Modern Family: The Complete Second Season

Modern Family: The Complete Second Season

Modern Family, take two!

What I love most about the second season of good shows is that everyone in the cast and crew get through that initiation period of the first season. In season one, the characters are trying to get established, the actors are trying to find their roles in each personality and the flow to the writing goes from erratic to smooth. By the time the second season of a show starts everyone knows what they need to do and how they need to do it. Thus, everything is suppose to get better. It’s like a superhero film where the first film is there to establish the origins and form the characters, and then the second film is pretty much a ‘free-for-all’ for creativity.

With that said, the free-for-all was definitely turned to 11 on the comedy scale for Modern Family in its second season.
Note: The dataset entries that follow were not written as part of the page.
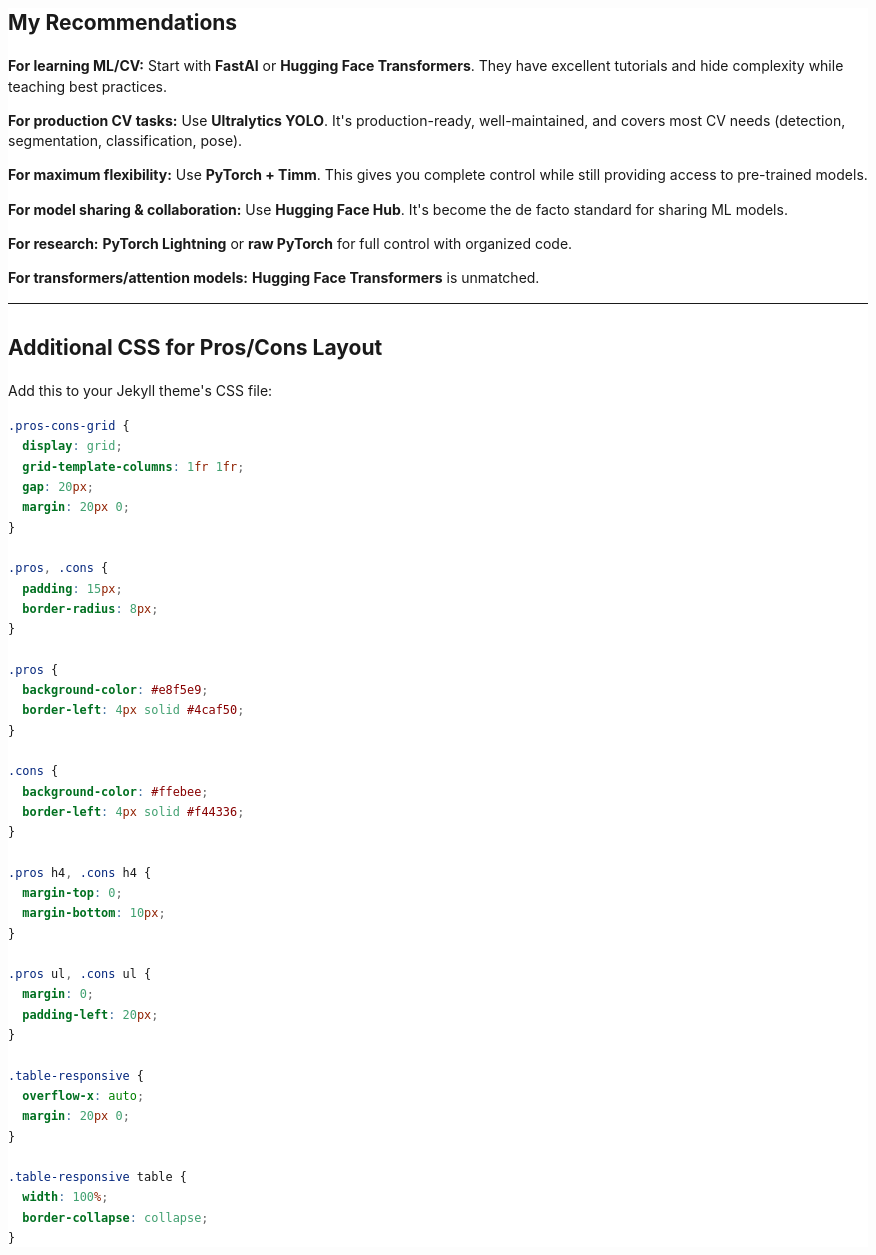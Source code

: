 ## My Recommendations

**For learning ML/CV:** Start with **FastAI** or **Hugging Face Transformers**. They have excellent tutorials and hide complexity while teaching best practices.

**For production CV tasks:** Use **Ultralytics YOLO**. It's production-ready, well-maintained, and covers most CV needs (detection, segmentation, classification, pose).

**For maximum flexibility:** Use **PyTorch + Timm**. This gives you complete control while still providing access to pre-trained models.

**For model sharing & collaboration:** Use **Hugging Face Hub**. It's become the de facto standard for sharing ML models.

**For research:** **PyTorch Lightning** or **raw PyTorch** for full control with organized code.

**For transformers/attention models:** **Hugging Face Transformers** is unmatched.

---

## Additional CSS for Pros/Cons Layout

Add this to your Jekyll theme's CSS file:

```css
.pros-cons-grid {
  display: grid;
  grid-template-columns: 1fr 1fr;
  gap: 20px;
  margin: 20px 0;
}

.pros, .cons {
  padding: 15px;
  border-radius: 8px;
}

.pros {
  background-color: #e8f5e9;
  border-left: 4px solid #4caf50;
}

.cons {
  background-color: #ffebee;
  border-left: 4px solid #f44336;
}

.pros h4, .cons h4 {
  margin-top: 0;
  margin-bottom: 10px;
}

.pros ul, .cons ul {
  margin: 0;
  padding-left: 20px;
}

.table-responsive {
  overflow-x: auto;
  margin: 20px 0;
}

.table-responsive table {
  width: 100%;
  border-collapse: collapse;
}
```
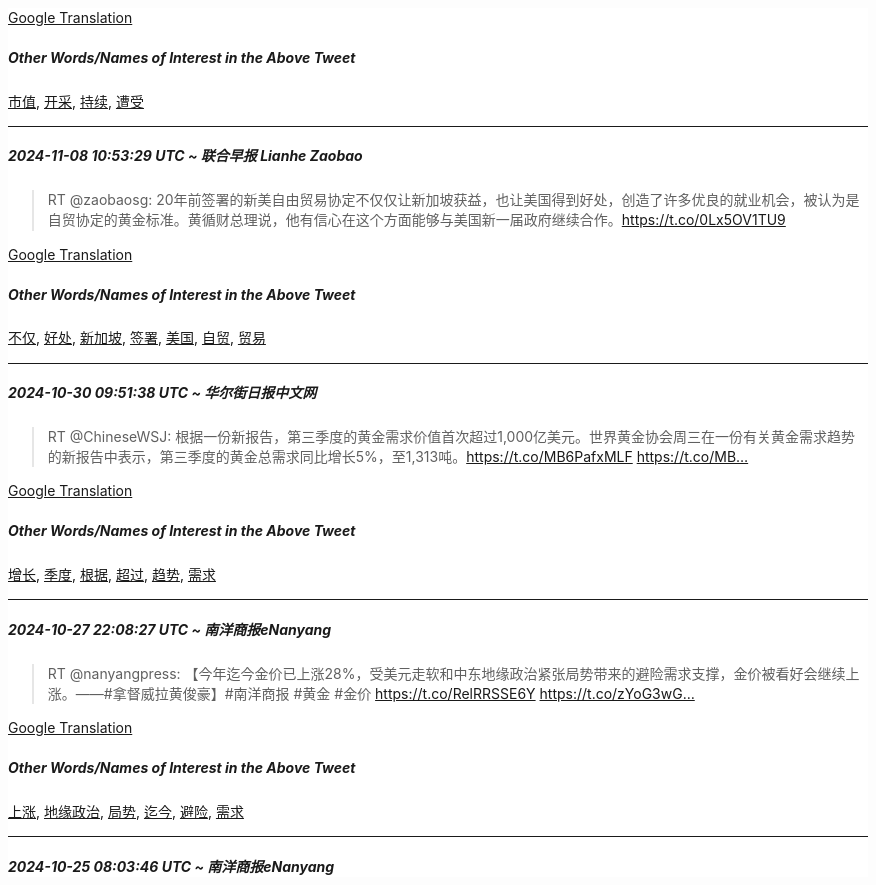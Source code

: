 [Google Translation](https://translate.google.com/?hi=en&tab=TT&sl=zh-CN&tl=en&op=translate&text=RT+%40nanyangpress%3A+%E4%B8%AD%E5%9B%BD%E7%B4%AB%E9%87%91%E7%9F%BF%E4%B8%9A%EF%BC%88Zijin+Mining+Group%EF%BC%89%E4%BD%8D%E4%BA%8E%E5%93%A5%E4%BC%A6%E6%AF%94%E4%BA%9A%E6%AD%A6%E9%87%8C%E8%92%82%E5%8D%A1%E9%BB%84%E9%87%91%E7%9F%BF%E5%9C%BA%E6%8C%81%E7%BB%AD%E9%81%AD%E5%8F%97%E9%9D%9E%E6%B3%95%E5%BC%80%E9%87%87%E7%9A%84%E4%BE%B5%E5%AE%B3%EF%BC%8C%E5%8E%BB%E5%B9%B4%E9%81%AD%E6%8E%A0%E5%A4%BA%E9%AB%98%E8%BE%BE3.2%E5%90%A8%E9%BB%84%E9%87%91%EF%BC%8C%E5%B8%82%E5%80%BC%E7%BA%A62%E4%BA%BF%E7%BE%8E%E5%85%83%EF%BC%88%E7%BA%A68.95%E4%BA%BF%E4%BB%A4%E5%90%89%EF%BC%89%E3%80%82https%3A%2F%2Ft.co%2FFsJ2u7UocJ+https%3A%2F%2Ft.co%2F%E2%80%A6)
##### Other Words/Names of Interest in the Above Tweet
[市值](市值.md), [开采](开采.md), [持续](持续.md), [遭受](遭受.md)
___
##### 2024-11-08 10:53:29 UTC ~ 联合早报 Lianhe Zaobao
> RT @zaobaosg: 20年前签署的新美自由贸易协定不仅仅让新加坡获益，也让美国得到好处，创造了许多优良的就业机会，被认为是自贸协定的黄金标准。黄循财总理说，他有信心在这个方面能够与美国新一届政府继续合作。https://t.co/0Lx5OV1TU9

[Google Translation](https://translate.google.com/?hi=en&tab=TT&sl=zh-CN&tl=en&op=translate&text=RT+%40zaobaosg%3A+20%E5%B9%B4%E5%89%8D%E7%AD%BE%E7%BD%B2%E7%9A%84%E6%96%B0%E7%BE%8E%E8%87%AA%E7%94%B1%E8%B4%B8%E6%98%93%E5%8D%8F%E5%AE%9A%E4%B8%8D%E4%BB%85%E4%BB%85%E8%AE%A9%E6%96%B0%E5%8A%A0%E5%9D%A1%E8%8E%B7%E7%9B%8A%EF%BC%8C%E4%B9%9F%E8%AE%A9%E7%BE%8E%E5%9B%BD%E5%BE%97%E5%88%B0%E5%A5%BD%E5%A4%84%EF%BC%8C%E5%88%9B%E9%80%A0%E4%BA%86%E8%AE%B8%E5%A4%9A%E4%BC%98%E8%89%AF%E7%9A%84%E5%B0%B1%E4%B8%9A%E6%9C%BA%E4%BC%9A%EF%BC%8C%E8%A2%AB%E8%AE%A4%E4%B8%BA%E6%98%AF%E8%87%AA%E8%B4%B8%E5%8D%8F%E5%AE%9A%E7%9A%84%E9%BB%84%E9%87%91%E6%A0%87%E5%87%86%E3%80%82%E9%BB%84%E5%BE%AA%E8%B4%A2%E6%80%BB%E7%90%86%E8%AF%B4%EF%BC%8C%E4%BB%96%E6%9C%89%E4%BF%A1%E5%BF%83%E5%9C%A8%E8%BF%99%E4%B8%AA%E6%96%B9%E9%9D%A2%E8%83%BD%E5%A4%9F%E4%B8%8E%E7%BE%8E%E5%9B%BD%E6%96%B0%E4%B8%80%E5%B1%8A%E6%94%BF%E5%BA%9C%E7%BB%A7%E7%BB%AD%E5%90%88%E4%BD%9C%E3%80%82https%3A%2F%2Ft.co%2F0Lx5OV1TU9)
##### Other Words/Names of Interest in the Above Tweet
[不仅](不仅.md), [好处](好处.md), [新加坡](新加坡.md), [签署](签署.md), [美国](美国.md), [自贸](自贸.md), [贸易](贸易.md)
___
##### 2024-10-30 09:51:38 UTC ~ 华尔街日报中文网
> RT @ChineseWSJ: 根据一份新报告，第三季度的黄金需求价值首次超过1,000亿美元。世界黄金协会周三在一份有关黄金需求趋势的新报告中表示，第三季度的黄金总需求同比增长5%，至1,313吨。https://t.co/MB6PafxMLF https://t.co/MB…

[Google Translation](https://translate.google.com/?hi=en&tab=TT&sl=zh-CN&tl=en&op=translate&text=RT+%40ChineseWSJ%3A+%E6%A0%B9%E6%8D%AE%E4%B8%80%E4%BB%BD%E6%96%B0%E6%8A%A5%E5%91%8A%EF%BC%8C%E7%AC%AC%E4%B8%89%E5%AD%A3%E5%BA%A6%E7%9A%84%E9%BB%84%E9%87%91%E9%9C%80%E6%B1%82%E4%BB%B7%E5%80%BC%E9%A6%96%E6%AC%A1%E8%B6%85%E8%BF%871%2C000%E4%BA%BF%E7%BE%8E%E5%85%83%E3%80%82%E4%B8%96%E7%95%8C%E9%BB%84%E9%87%91%E5%8D%8F%E4%BC%9A%E5%91%A8%E4%B8%89%E5%9C%A8%E4%B8%80%E4%BB%BD%E6%9C%89%E5%85%B3%E9%BB%84%E9%87%91%E9%9C%80%E6%B1%82%E8%B6%8B%E5%8A%BF%E7%9A%84%E6%96%B0%E6%8A%A5%E5%91%8A%E4%B8%AD%E8%A1%A8%E7%A4%BA%EF%BC%8C%E7%AC%AC%E4%B8%89%E5%AD%A3%E5%BA%A6%E7%9A%84%E9%BB%84%E9%87%91%E6%80%BB%E9%9C%80%E6%B1%82%E5%90%8C%E6%AF%94%E5%A2%9E%E9%95%BF5%25%EF%BC%8C%E8%87%B31%2C313%E5%90%A8%E3%80%82https%3A%2F%2Ft.co%2FMB6PafxMLF+https%3A%2F%2Ft.co%2FMB%E2%80%A6)
##### Other Words/Names of Interest in the Above Tweet
[增长](增长.md), [季度](季度.md), [根据](根据.md), [超过](超过.md), [趋势](趋势.md), [需求](需求.md)
___
##### 2024-10-27 22:08:27 UTC ~ 南洋商报eNanyang
> RT @nanyangpress: 【今年迄今金价已上涨28%，受美元走软和中东地缘政治紧张局势带来的避险需求支撑，金价被看好会继续上涨。——#拿督威拉黄俊豪】#南洋商报 #黄金 #金价 https://t.co/RelRRSSE6Y https://t.co/zYoG3wG…

[Google Translation](https://translate.google.com/?hi=en&tab=TT&sl=zh-CN&tl=en&op=translate&text=RT+%40nanyangpress%3A+%E3%80%90%E4%BB%8A%E5%B9%B4%E8%BF%84%E4%BB%8A%E9%87%91%E4%BB%B7%E5%B7%B2%E4%B8%8A%E6%B6%A828%25%EF%BC%8C%E5%8F%97%E7%BE%8E%E5%85%83%E8%B5%B0%E8%BD%AF%E5%92%8C%E4%B8%AD%E4%B8%9C%E5%9C%B0%E7%BC%98%E6%94%BF%E6%B2%BB%E7%B4%A7%E5%BC%A0%E5%B1%80%E5%8A%BF%E5%B8%A6%E6%9D%A5%E7%9A%84%E9%81%BF%E9%99%A9%E9%9C%80%E6%B1%82%E6%94%AF%E6%92%91%EF%BC%8C%E9%87%91%E4%BB%B7%E8%A2%AB%E7%9C%8B%E5%A5%BD%E4%BC%9A%E7%BB%A7%E7%BB%AD%E4%B8%8A%E6%B6%A8%E3%80%82%E2%80%94%E2%80%94%23%E6%8B%BF%E7%9D%A3%E5%A8%81%E6%8B%89%E9%BB%84%E4%BF%8A%E8%B1%AA%E3%80%91%23%E5%8D%97%E6%B4%8B%E5%95%86%E6%8A%A5+%23%E9%BB%84%E9%87%91+%23%E9%87%91%E4%BB%B7+https%3A%2F%2Ft.co%2FRelRRSSE6Y+https%3A%2F%2Ft.co%2FzYoG3wG%E2%80%A6)
##### Other Words/Names of Interest in the Above Tweet
[上涨](上涨.md), [地缘政治](地缘政治.md), [局势](局势.md), [迄今](迄今.md), [避险](避险.md), [需求](需求.md)
___
##### 2024-10-25 08:03:46 UTC ~ 南洋商报eNanyang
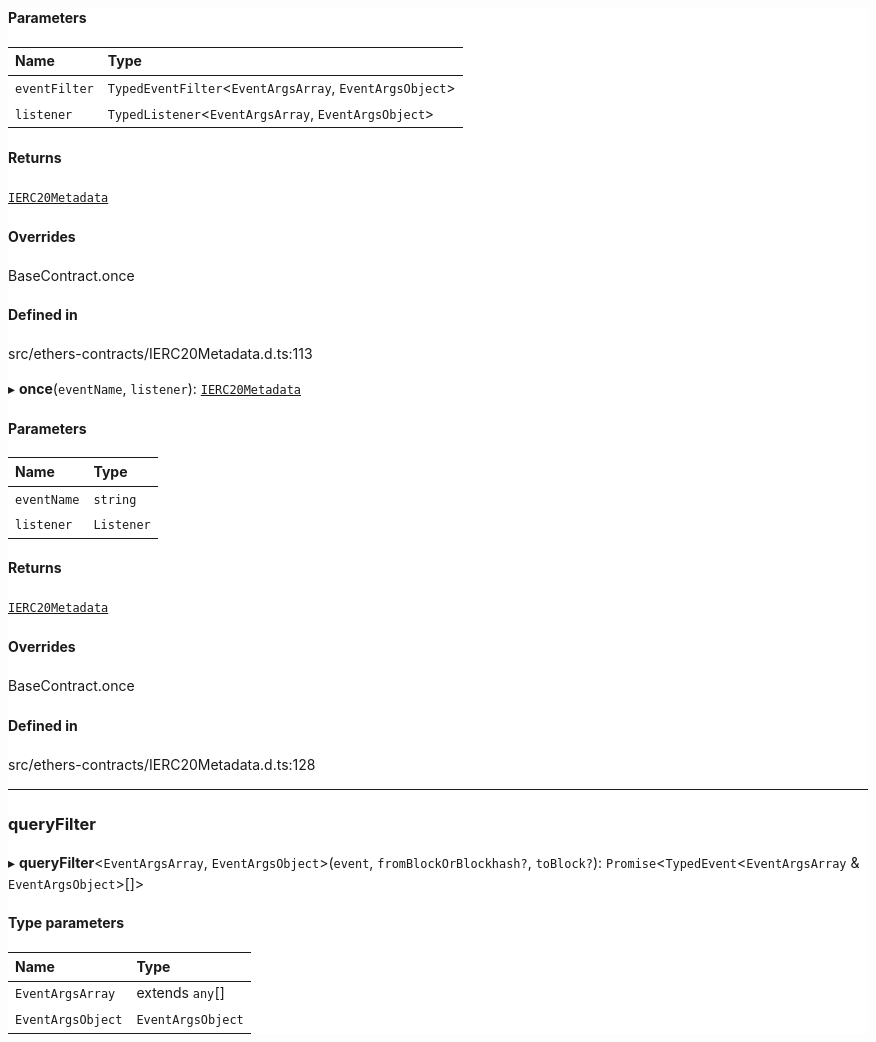 #### Parameters

| Name | Type |
| :------ | :------ |
| `eventFilter` | `TypedEventFilter`<`EventArgsArray`, `EventArgsObject`\> |
| `listener` | `TypedListener`<`EventArgsArray`, `EventArgsObject`\> |

#### Returns

[`IERC20Metadata`](ethers_contracts.IERC20Metadata.md)

#### Overrides

BaseContract.once

#### Defined in

src/ethers-contracts/IERC20Metadata.d.ts:113

▸ **once**(`eventName`, `listener`): [`IERC20Metadata`](ethers_contracts.IERC20Metadata.md)

#### Parameters

| Name | Type |
| :------ | :------ |
| `eventName` | `string` |
| `listener` | `Listener` |

#### Returns

[`IERC20Metadata`](ethers_contracts.IERC20Metadata.md)

#### Overrides

BaseContract.once

#### Defined in

src/ethers-contracts/IERC20Metadata.d.ts:128

___

### queryFilter

▸ **queryFilter**<`EventArgsArray`, `EventArgsObject`\>(`event`, `fromBlockOrBlockhash?`, `toBlock?`): `Promise`<`TypedEvent`<`EventArgsArray` & `EventArgsObject`\>[]\>

#### Type parameters

| Name | Type |
| :------ | :------ |
| `EventArgsArray` | extends `any`[] |
| `EventArgsObject` | `EventArgsObject` |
The first episode, The Old Wagon, pretty much sets the tone for the rest of the season. The show starts with Phil making the tough decision to sell the family’s old station wagon. The family gets together to clean the wagon out and soon realizes that the memories actually stored inside the wagon make the car too emotionally valuable for the family to get rid of it. To recapture its glory, the family ends up going out to a look-out point to eat, and regretfully they start reliving all the memories they created with it. I don’t want to give it away, but it’s a beautiful collage of failure. To add to this episode’s comedy, Cameron and Mitchell ask for Jay’s help to build a princess fort for Lily, only to find out that Mitchell is awful at building (something he won’t admit). Both stories really run their own course, and then come back together beautifully into one moral of how people should let some things go. Quite frankly, this is the brilliance of the show. The creators can take completely separate situations, create their own mini-comedies out of them and then bring them back together at the end, as if were meant to be together from the beginning.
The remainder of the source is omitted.